Please copy, exactly as they appear below, the lines from the one containing "বীরমুক্তিযোদ্ধা ও ১৯৬৬--৬৯" through the one containing "ইত্তেফাকে মাঝে মধ্যে".

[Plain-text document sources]
▶

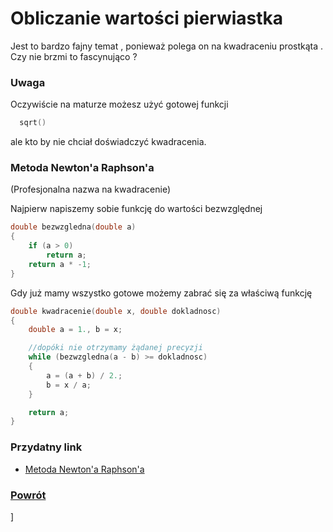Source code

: # Obliczanie wartości pierwiastka
Jest to bardzo fajny temat , ponieważ polega on na kwadraceniu prostkąta .  
Czy nie brzmi to fascynująco ?

### Uwaga
Oczywiście na maturze możesz użyć gotowej funkcji
``` c++
  sqrt()
```
ale kto by nie chciał doświadczyć kwadracenia.

### Metoda Newton'a Raphson'a
(Profesjonalna nazwa na kwadracenie)


Najpierw napiszemy sobie funkcję do wartości bezwzględnej

```c++
double bezwzgledna(double a)
{
	if (a > 0)
		return a;
	return a * -1;
}
```
Gdy już mamy wszystko gotowe możemy zabrać się za właściwą funkcję
``` c++
double kwadracenie(double x, double dokladnosc)
{
	double a = 1., b = x;

	//dopóki nie otrzymamy żądanej precyzji
	while (bezwzgledna(a - b) >= dokladnosc)
	{
		a = (a + b) / 2.;
		b = x / a;
	}

	return a;
}

```

### Przydatny link
  - [Metoda Newton'a Raphson'a](https://pl.wikipedia.org/wiki/Metoda_Newtona#Przyk%C5%82ad)

### [Powrót](https://dogexd.github.io/algorytmy_matura/)
]
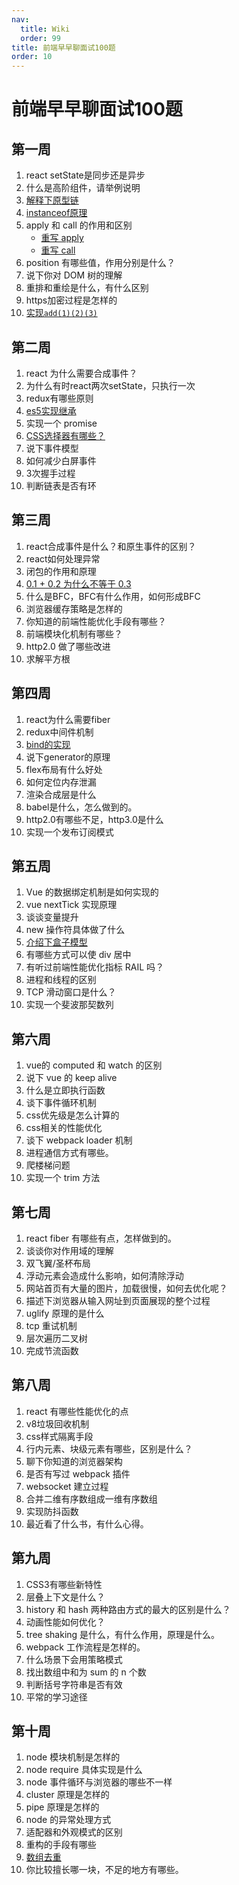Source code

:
```yaml
---
nav:
  title: Wiki
  order: 99
title: 前端早早聊面试100题
order: 10
---
```


# 前端早早聊面试100题

## 第一周

1. react setState是同步还是异步
2. 什么是高阶组件，请举例说明
3. [解释下原型链](/js/basic/010)
4. [instanceof原理](/js/hand/instanceof)
5. apply 和 call 的作用和区别
   - [重写 apply](/js/hand/apply)
   - [重写 call](/js/hand/call)
6. position 有哪些值，作用分别是什么？
7. 说下你对 DOM 树的理解
8. 重排和重绘是什么，有什么区别
9. https加密过程是怎样的
10. [实现`add(1)(2)(3)`](/js/fp/curry/)

## 第二周

1. react 为什么需要合成事件？
2. 为什么有时react两次setState，只执行一次
3. redux有哪些原则
4. [es5实现继承](/js/basic/002)
5. 实现一个 promise
6. [CSS选择器有哪些？](/css/003)
7. 说下事件模型
8. 如何减少白屏事件
9. 3次握手过程
10. 判断链表是否有环

## 第三周

1. react合成事件是什么？和原生事件的区别？
2. react如何处理异常
3. 闭包的作用和原理
4. [0.1 + 0.2 为什么不等于 0.3](/js/basic/070)
5. 什么是BFC，BFC有什么作用，如何形成BFC
6. 浏览器缓存策略是怎样的
7. 你知道的前端性能优化手段有哪些？
8. 前端模块化机制有哪些？
9. http2.0 做了哪些改进
10. 求解平方根

## 第四周

1. react为什么需要fiber
2. redux中间件机制
3. [bind的实现](/js/hand/bind)
4. 说下generator的原理
5. flex布局有什么好处
6. 如何定位内存泄漏
7. 渲染合成层是什么
8. babel是什么，怎么做到的。
9. http2.0有哪些不足，http3.0是什么
10. 实现一个发布订阅模式

## 第五周

1. Vue 的数据绑定机制是如何实现的
2. vue nextTick 实现原理
3. 谈谈变量提升
4. new 操作符具体做了什么
5. [介绍下盒子模型](/css/001)
6. 有哪些方式可以使 div 居中
7. 有听过前端性能优化指标 RAIL 吗？
8. 进程和线程的区别
9. TCP 滑动窗口是什么？
10. 实现一个斐波那契数列

## 第六周

1. vue的 computed 和 watch 的区别
2. 说下 vue 的 keep alive
3. 什么是立即执行函数
4. 谈下事件循环机制
5. css优先级是怎么计算的
6. css相关的性能优化
7. 谈下 webpack loader 机制
8. 进程通信方式有哪些。
9. 爬楼梯问题
10. 实现一个 trim 方法

## 第七周

1. react fiber 有哪些有点，怎样做到的。
2. 谈谈你对作用域的理解
3. 双飞翼/圣杯布局
4. 浮动元素会造成什么影响，如何清除浮动
5. 网站首页有大量的图片，加载很慢，如何去优化呢？
6. 描述下浏览器从输入网址到页面展现的整个过程
7. uglify 原理的是什么
8. tcp 重试机制
9. 层次遍历二叉树
10. 完成节流函数

## 第八周

1. react 有哪些性能优化的点
2. v8垃圾回收机制
3. css样式隔离手段
4. 行内元素、块级元素有哪些，区别是什么？
5. 聊下你知道的浏览器架构
6. 是否有写过 webpack 插件
7. websocket 建立过程
8. 合并二维有序数组成一维有序数组
9. 实现防抖函数
10. 最近看了什么书，有什么心得。

## 第九周

1. CSS3有哪些新特性
2. 层叠上下文是什么？
3. history 和 hash 两种路由方式的最大的区别是什么？
4. 动画性能如何优化？
5. tree shaking 是什么，有什么作用，原理是什么。
6. webpack 工作流程是怎样的。
7. 什么场景下会用策略模式
8. 找出数组中和为 sum 的 n 个数
9. 判断括号字符串是否有效
10. 平常的学习途径

## 第十周

1. node 模块机制是怎样的
2. node require 具体实现是什么
3. node 事件循环与浏览器的哪些不一样
4. cluster 原理是怎样的
5. pipe 原理是怎样的
6. node 的异常处理方式
7. 适配器和外观模式的区别
8. 重构的手段有哪些
9. [数组去重](/js/tool/unique)
10. 你比较擅长哪一块，不足的地方有哪些。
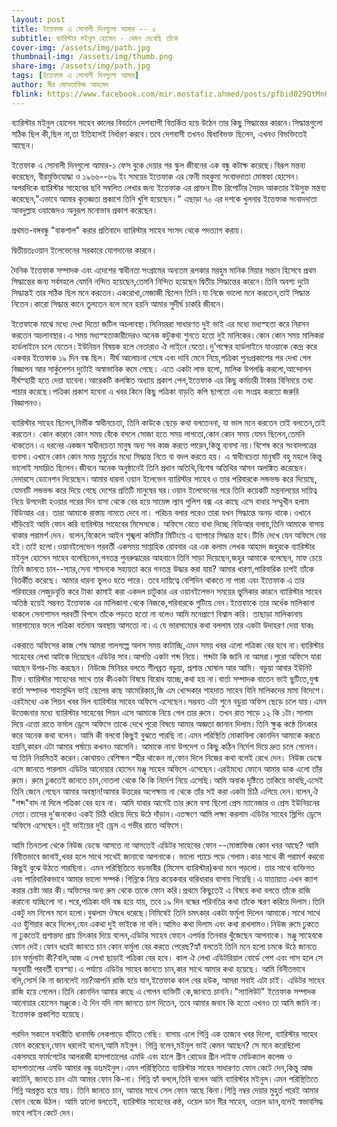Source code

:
 ```yaml
---
layout: post
title: ইত্তেফাক এ সোনালী দিনগুলো আমার -- ৫
subtitle: ব্যারিস্টার মইনুল হোসেন - যেমন দেখেছি তাঁকে
cover-img: /assets/img/path.jpg
thumbnail-img: /assets/img/thumb.png
share-img: /assets/img/path.jpg
tags: [ইত্তেফাক এ সোনালী দিনগুলো আমার]
author: মীর মোসতাফিজ আহমেদ
fblink: https://www.facebook.com/mir.mostafiz.ahmed/posts/pfbid029QtMnH7TZsuS6krnNLGDtxuyA4wSjTWRfJLxpAFUKHDgruRfqzBNU9wAKHdMZP3Hl
---
```

<p>ব্যারিস্টার মইনুল হোসেন সাহেব কালের বিবর্তনে দেশব্যাপী বিতর্কিত হয়ে উঠেন তার কিছু সিদ্ধান্তের কারনে।সিদ্ধান্তগুলো সঠিক ছিল কী,ছিল না,তা ইতিহাসই নির্ধারণ করবে।তবে দেশবাসী তখনও দ্বিধাবিভক্ত ছিলেন, এখনও বিভক্তিতেই আছেন।
</p><p>
ইত্তেফাক এ সোনালী দিনগুলো আমার-১ ফেস বুকে দেয়ার পর স্কুল জীবনের এক বন্ধু কটাক্ষ করেছে।বিরূপ মন্তব্য করেছেন,
বীরমুক্তিযোদ্ধা ও ১৯৬৬--৬৯ ইং সময়ের ইত্তেফাক এর ফেনী মহকুমা সংবাদদাতা মোস্তফা হোসেন। অপরদিকে ব্যারিস্টার সাহেবের ছবি সম্বলিত লেখার জন্য ইত্তেফাক এর প্রাক্তন চীফ রিপোর্টার সৈয়দ আকতার ইউসুফ মন্তব্য করেছেন,"এভাবে আমার কৃতজ্ঞতা প্রকাশে তিনি খুশি হয়েছেন।" এছাড়া ৭০ এর দশকে খুলনার ইত্তেফাক  সংবাদদাতা আবদুল্লাহ ওয়াজেদও অনুরূপ মনোভাব প্রকাশ করেছেন। </p><p>

প্রথমত-বঙ্গবন্ধু "বাকশাল" করার প্রতিবাদে ব্যারিস্টার সাহেব সংসদ থেকে পদত্যাগ করায়।
</p><p>

দ্বিতীয়তঃওয়ান ইলেভেনের সরকারে যোগদানের কারনে। </p><p>

দৈনিক ইত্তেফাক সম্পাদক এবং এদেশের স্বাধীনতা সংগ্রামের অন্যতম রূপকার মরহুম মানিক মিয়ার সন্তান হিসেবে প্রথম সিদ্ধান্তের জন্য সর্বমহলে যেমনি নন্দিত হয়েছেন,তেমনি নিন্দিত হয়েছেন দ্বিতীয় সিদ্ধান্তের কারনে।তিনি অবশ্য দুটো সিদ্ধান্তই তার সঠিক ছিল মনে করতেন।একরোখা,মেজাজী ছিলেন তিনি।যা নিজে ভালো মনে করতেন,তাই সিদ্ধান্ত নিতেন।কারো সিদ্ধান্ত কানে তুলতেন বলে মনে হয়নি আমার সুদীর্ঘ চাকরি জীবনে।</p><p>

ইত্তেফাকে মাঝে মধ্যে দেখা দিতো জটিল অচলাবস্থা।সিনিয়ররা সাধারণত দুই ভাই এর মধ্যে মধ্যস্হতা করে নিরসন করতেন অচলাবস্থার।এ সময় মধ্যস্হতাকারীদেরও অনেক কটুকথা শুনতে হতো দুই মালিকের।কোন কোন সময় মালিকরা হার্ডলাইনে চলে যেতেন।ইউনিয়ন বিষয়ক হলে নেতারাও ঐ লাইনে যেতো।দু'পক্ষের হার্ডলাইনে যাওয়াকে কেন্দ্র করে একবার ইত্তেফাক ১৯ দিন বন্ধ ছিল। দীর্ঘ আলোচনা শেষে এবং দাবি মেনে নিয়ে,পত্রিকা পুনঃপ্রকাশের পর দেখা গেল বিজ্ঞাপন আর সার্কুলেশন দুটোই অস্বাভাবিক কমে গেছে। এতে একটা লাভ হলো, মালিক   উপলব্ধি করলো,আন্দোলন দীর্ঘস্হায়ী হতে দেয়া যাবেনা।আরেকটি কলঙ্কিত অধ্যায় প্রকাশ পেল,ইত্তেফাক এর কিছু কর্মচারী টাকার বিনিময়ে তথ্য পাচার করেছে।পত্রিকা প্রকাশ হবেনা এ খবর কিনে কিছু পত্রিকা বাড়তি কপি ছাপতো এবং সংগ্রহ করতো জরুরি বিজ্ঞাপনও। </p><p>

ব্যারিস্টার সাহেব ছিলেন,নির্ভীক স্বাধীনচেতা, তিনি কাউকে ছেড়ে কথা বলতেননা, যা ভাল মনে করতেন তাই বলতেন,তাই করতেন। কোন কারনে কোন সময় বেঁকে বসলে সোজা হতে সময় লাগতো,কোন কোন  সময় যেমন ছিলেন,তেমনি থাকতেন।এ ধরনের একজন স্বাধীনচেতা মানুষ অন্য সব কাজ করতে পারেন,কিন্তু ব্যবসা নয়।বিশেষ করে সংবাদপত্রের ব্যবসা।এখানে কোন কোন সময় মুহুর্তের মধ্যে সিদ্ধান্ত নিতে বা বদল করতে হয়। এ স্বাধীনচেতা মানুষটি বহু মহলে কিন্তু ভালোই সমাদ্রিত ছিলেন।জীবনে অনেক অনুষ্ঠানেই তিনি প্রধান অতিথি,বিশেষ অতিথির আসন অলঙ্কিত করেছেন।দেদারসে ডোনেশন দিয়েছেন।আমার ধারনা ওয়ান ইলেভেন  ব্যারিস্টার সাহেব ও তার পরিবারকে লন্ডভন্ড করে দিয়েছে, যেমনটি লন্ডভন্ড করে দিয়ে গেছে দেশের প্রতিটি মানুষের ঘর।ওয়ান ইলেভেনের পরে তিনি কয়েকটি মন্ত্রনালয়ের দায়িত্ব নিয়ে উপদেষ্টা হওয়ার পরের দিন বাসা থেকে বের হয়ে সায়েন্স ল্যাব পুলিশ বক্স এর কাছে এসে বাধার সম্মুখীন হলাম বিডিআর এর। তারা আমাকে রাস্তায় নামতে দেবে না। পরিচয় বলার পরেও তারা যখন সিদ্ধান্তে অনড় থাকে।ওখানে দাঁড়িয়েই আমি ফোন করি ব্যারিস্টার সাহেবের মিসেসকে। অফিসে যেতে বাধা দিচ্ছে বিডিআর বলায়,তিনি আমাকে বাসায় থাকার পরামর্শ দেন। বলেন,বিকেলে আইন শৃঙ্খলা কমিটির মিটিংয়ে এ ব্যাপারে সিদ্ধান্ত হবে।টিভি দেখে যেন অফিসে বের হই।তাই হলো।ওয়ানইলেভেন  পরবর্তী একসময় সাপ্তাহিক রোববার এর এক কলাম লেখক আহমদ জহুরকে ব্যারিস্টার মইনুল হোসেন সাহেব বলেছিলেন,গনতন্ত্র পুনরুদ্ধারের আহবানে তিনি সাড়া দিয়েছেন,জহুর আমাকে বলেছেন, মাফ চেয়ে তিনি জানতে চান--স্যার,সেনা শাসনকে সহায়তা করে গনতন্ত্র উদ্ধার করা যায়? আমার ধারণা,পারিবারিক চাপই তাঁকে বিতর্কীত করেছে। আমার ধারনা ভুলও হতে পারে। তবে দায়িত্বে বেশিদিন থাকতে না পারা এবং ইত্তেফাক এ তার পরিবারের লেজুড়বৃত্তি করে টাকা কামাই করা একদল চাটুকার এর ওয়ানইলেভন সময়ের ভূৃমিকার কারনে ব্যারিস্টার সাহেব অতিষ্ঠ হয়েই সম্ভবত  ইত্তেফাক এর মালিকানা থেকে নিজকে,পরিবারকে গুটিয়ে নেন।ইত্তেফাকে তার অর্ধেক মালিকানা থাকলে সেনাশাসন পরবর্তী বিপদে তাঁকে পড়তে হতো না বলেও আমি মনেপ্রাণে বিশ্বাস করি। তাছাড়া মালিকানায় ভারসাম্যের ফলে পত্রিকা বর্তমান অবস্থায় আসতো না।এ যে ভারসাম্যের কথা বললাম তার একটা উদাহরণ দেয়া যাকঃ </p><p>

একরাতে অফিসের কাজ শেষ আমরা গালগল্পে অলস সময় কাটাচ্ছি,এমন সময় খবর এলো পত্রিকা বের হবে না।ব্যারিস্টার সাহেবের লেখা আটকে দিয়েছেন এডিটর সাব।আপত্তি একটা শব্দ নিয়ে। শব্দটা কি জানি না আমরা।পুরো অফিসে যারা আছেন উপর-নিচ করছেন। নিউজে সিনিয়র বলতে শীলব্রত বড়ুয়া, প্রশান্ত ঘোষাল আর আমি। বড়ুয়া আবার ইউনিট চীফ।ব্যারিস্টার সাহেবের সাথে তার কীএকটা বিষয়ে বিরোধ যাচ্ছে,কথা হয় না।বার্তা সম্পাদক বাতেন ভাই ছুটিতে,যুগ্ম বার্তা সম্পাদক শাহাবুদ্দিন ভাই ছেলের কাছ আমেরিকায়,জি এম খোন্দকার শাহদাত সাহেব যিনি মালিকদের মামা বিদেশে।এরইমধ্যে এক পিয়ন খবর দিল ব্যারিস্টার সাহেব অফিসে এসেছেন।সম্ভবত এটা শুনে বড়ুয়া অফিস ছেড়ে চলে যায়।এমন উত্তেজনার মধ্যে ব্যারিস্টার সাহেবের পিয়ন এসে আমাকে নিয়ে গেল তার রুমে। তখন রাত সাড়ে ১২ কি ১টা।সালাম দিয়ে এত্তো রাতে ফর্মাল ড্রেসে অফিসে তাকে দেখে পুরো বিষয়ে আমার অজ্ঞতা জানান দিলাম।তিনি ক্ষুব্ধ কন্ঠে চিৎকার করে অনেক কথা বলেন। আমি কী বলবো কিছুই  বুঝতে পারছি না।এমন পরিস্থিতি মোকাবিলা কোনদিন আমাকে করতে হয়নি,কারন এটা আমার পর্ষায়ে কখনও আসেনি। আমাকে নানা উপদেশ ও কিছু কঠিন নির্দেশ দিয়ে দ্রুত চলে গেলেন। যা তিনি নিয়মিতই করেন।কোথায়ও বেশিক্ষন স্হীর থাকেন না,ফোন দিলে নিজের কথা বলেই রেখে দেন।
নিউজ ডেস্কে এসে জানতে পারলাম এডিটর আনোয়ার হোসেন মঞ্জু সাহেব অফিসে এসেছেন।এরইমধ্যে ফোনে আমার ডাক এলো তাঁর রুমে। রুমে ঢুকতেই জানতে চান,দোতলা থেকে  কি কি নির্দেশ নিয়ে এসেছি।আমি অবাক দৃষ্টিতে তাকিয়ে ভাবছি,এসেই তিনি জেনে গেছেন আমার অবস্থান!আমার উত্তরের অপেক্ষায় না থেকে তাঁর সই করা একটা চিঠি এগিয়ে দেন।বলেন,ঐ "শব্দ"বাদ না দিলে পত্রিকা বের হবে না। আমি যাবার আগেই তার রুমে বসা ছিলো প্রেস ম্যানেজার ও প্রেস ইউনিয়নের নেতা।তাদের দু'জনকেও একই চিঠি ধরিয়ে দিয়ে উঠে দাঁড়ান।এতক্ষণে আমি লক্ষ্য করলাম এডিটর সাহেব স্লিপিং ড্রেসে অফিসে এসেছেন।দুই ভাইয়ের দুই ড্রেস এ গভীর রাতে অফিসে। </p><p>

আমি তিনতলা থেকে নিউজ ডেস্কে আসতে না আসতেই এডিটর সাহেবের ফোন --মোস্তাফিজ কোন খবর আছে? আমি বিনীতভাবে জানাই,খবর হলে সাথে সাথেই জানাবো আপনাকে। ভালো প্যাচে পড়ে গেলাম।কার সাথে কী পরামর্শ করবো কিছুই বুঝে উঠতে পারছিনা। এমন পরিস্থিতিতে বড়ভাবীর (মিসেস ব্যারিস্টার)কথা মনে পড়লো। তার সাথে ব্যক্তিগত এবং পারিবারিকভাবে আমার ভালো সম্পর্ক।গিন্নিকে নিয়ে কয়েকবার বারিধারার বাসায় গিয়েছি।এ যাতায়াত এখন ক্যাশ করার চেষ্টা আর কী।অফিসের অন্য রুম থেকে তাকে ফোন করি।প্রথমে কিছুতেই এ বিষয়ে কথা বলতে তাঁকে রাজি করানো যাচ্ছিলো না।পরে,পত্রিকা যদি বন্ধ হয়ে যায়, তবে ১৯ দিন  বন্ধের পরিনতির কথা তাঁকে স্মরণ করিয়ে দিলাম।তিনি একটু দম নিলেন মনে হলো।বুঝলাম ঔষধে ধরেছে।নিমিষেই তিনি চমৎকার একটা ফর্মুলা দিলেন আমাকে।সাথে সাথে এও হুঁশিয়ার করে দিলেন,যেন একথা দুই ভাইকে না বলি।আমিও কথা দিলাম এবং কথা রাখলামও।নিউজ রুমে ঢুকতে না ঢুকতেই প্রশান্তদা প্রায় চিৎকার দিয়ে বলেন,এডিটর সাহেব ফোনে এপর্যন্ত তিনবার খুঁজেছেন আপনাকে। মঞ্জু সাহেবকে ফোন দেই।ফোন ধরেই জানতে চান কোন ফর্মুলা বের করতে পেরেছ?হ্যাঁ বলতেই তিনি মনে হলো চমকে উঠে জানতে চান ফর্মুলাটা কী?বলি,আজ এ লেখা ছাড়াই পত্রিকা বের হবে। কাল ঐ লেখা এডিটরিয়াল বোর্ডে পেশ এবং পাস হলে সে অনুযায়ী পরবর্তী ব্যবস্হা।এ পর্যায়ে এডিটর সাহেব জানতে চান,কার সাথে  আমার কথা হয়েছে। আমি বিনীতভাবে বলি,সোর্স কি না জানলেই নয়?আপনি রাজি হয়ে যান,ইত্তেফাক কাল বের হউক, আমরা সবাই এটা চাই। এডিটর সাহেব রাজি হয়ে গেলেন।তিনি  কোনদিন আমার কাছে এ গোপন ব্যক্তিটি কে,জানতে চাননি।"স্যালিউট" ইত্তেফাক সম্পাদক আনোয়ার হোসেন মঞ্জুকে।ঐ দিন যদি নাম জানতে চাপ দিতেন, তবে আমার জবাব কি হতো এখনও তা আমি জানি না।ইত্তেফাক প্রকাশিত হয়েছে।</p><p>
পরদিন সকালে যথারীতি ধানমন্ডি লেকপাড়ে হাঁটতে গেছি। বাসায় এলে গিন্নি এক তাজ্যব খবর দিলো, ব্যারিস্টার সাহেব ফোন করেছেন,ফোন ধরলেই বলেন,আমি মইনুল। গিন্নি বলেন,মইনুল ভাই কেমন আছেন? সে মনে করেছিলো একসময়ে ফার্মগেটের আলরাজী হাসপাতালের এমডি এবং হালে গ্রীন রোডের গ্রীন লাইফ মেডিক্যাল কলেজ ও হাসপাতালের এমডি আমার বন্ধু ডাঃমইনুল।এমন পরিস্থিতিতে ব্যারিস্টার সাহেব সাধারণত ফোন কেটে দেন,কিন্তু আজ কাটেনি, জানতে চান এটা আমার ফোন কি-না। গিন্নি হ্যাঁ বললে,তিনি বলেন আমি ব্যারিস্টার মইনুল।এমন পরিস্থিতিতে গিন্নি অপ্রস্তুত হয়ে যায়। তিনি জানতে চান, আমার সাথে সেল ফোন আছে কিনা।গিন্নি নম্বর দেয়ার মুহুর্ত পরেই আমার ফোন বেজে উঠল। আমি হ্যালো বলতেই, ব্যারিস্টার সাহেবের কন্ঠ, ওয়েল ডান মীর সাহেব, ওয়েল ডান,বলেই স্বভাবসিদ্ধ ভাবে লাইন কেটে দেন।
</p>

◀

*Solved exercise*.
বীরমুক্তিযোদ্ধা ও ১৯৬৬--৬৯ ইং সময়ের ইত্তেফাক এর ফেনী মহকুমা সংবাদদাতা মোস্তফা হোসেন। অপরদিকে ব্যারিস্টার সাহেবের ছবি সম্বলিত লেখার জন্য ইত্তেফাক এর প্রাক্তন চীফ রিপোর্টার সৈয়দ আকতার ইউসুফ মন্তব্য করেছেন,"এভাবে আমার কৃতজ্ঞতা প্রকাশে তিনি খুশি হয়েছেন।" এছাড়া ৭০ এর দশকে খুলনার ইত্তেফাক  সংবাদদাতা আবদুল্লাহ ওয়াজেদও অনুরূপ মনোভাব প্রকাশ করেছেন। </p><p>

প্রথমত-বঙ্গবন্ধু "বাকশাল" করার প্রতিবাদে ব্যারিস্টার সাহেব সংসদ থেকে পদত্যাগ করায়।
</p><p>

দ্বিতীয়তঃওয়ান ইলেভেনের সরকারে যোগদানের কারনে। </p><p>

দৈনিক ইত্তেফাক সম্পাদক এবং এদেশের স্বাধীনতা সংগ্রামের অন্যতম রূপকার মরহুম মানিক মিয়ার সন্তান হিসেবে প্রথম সিদ্ধান্তের জন্য সর্বমহলে যেমনি নন্দিত হয়েছেন,তেমনি নিন্দিত হয়েছেন দ্বিতীয় সিদ্ধান্তের কারনে।তিনি অবশ্য দুটো সিদ্ধান্তই তার সঠিক ছিল মনে করতেন।একরোখা,মেজাজী ছিলেন তিনি।যা নিজে ভালো মনে করতেন,তাই সিদ্ধান্ত নিতেন।কারো সিদ্ধান্ত কানে তুলতেন বলে মনে হয়নি আমার সুদীর্ঘ চাকরি জীবনে।</p><p>

ইত্তেফাকে মাঝে মধ্যে দেখা দিতো জটিল অচলাবস্থা।সিনিয়ররা সাধারণত দুই ভাই এর মধ্যে মধ্যস্হতা করে নিরসন করতেন অচলাবস্থার।এ সময় মধ্যস্হতাকারীদেরও অনেক কটুকথা শুনতে হতো দুই মালিকের।কোন কোন সময় মালিকরা হার্ডলাইনে চলে যেতেন।ইউনিয়ন বিষয়ক হলে নেতারাও ঐ লাইনে যেতো।দু'পক্ষের হার্ডলাইনে যাওয়াকে কেন্দ্র করে একবার ইত্তেফাক ১৯ দিন বন্ধ ছিল। দীর্ঘ আলোচনা শেষে এবং দাবি মেনে নিয়ে,পত্রিকা পুনঃপ্রকাশের পর দেখা গেল বিজ্ঞাপন আর সার্কুলেশন দুটোই অস্বাভাবিক কমে গেছে। এতে একটা লাভ হলো, মালিক   উপলব্ধি করলো,আন্দোলন দীর্ঘস্হায়ী হতে দেয়া যাবেনা।আরেকটি কলঙ্কিত অধ্যায় প্রকাশ পেল,ইত্তেফাক এর কিছু কর্মচারী টাকার বিনিময়ে তথ্য পাচার করেছে।পত্রিকা প্রকাশ হবেনা এ খবর কিনে কিছু পত্রিকা বাড়তি কপি ছাপতো এবং সংগ্রহ করতো জরুরি বিজ্ঞাপনও। </p><p>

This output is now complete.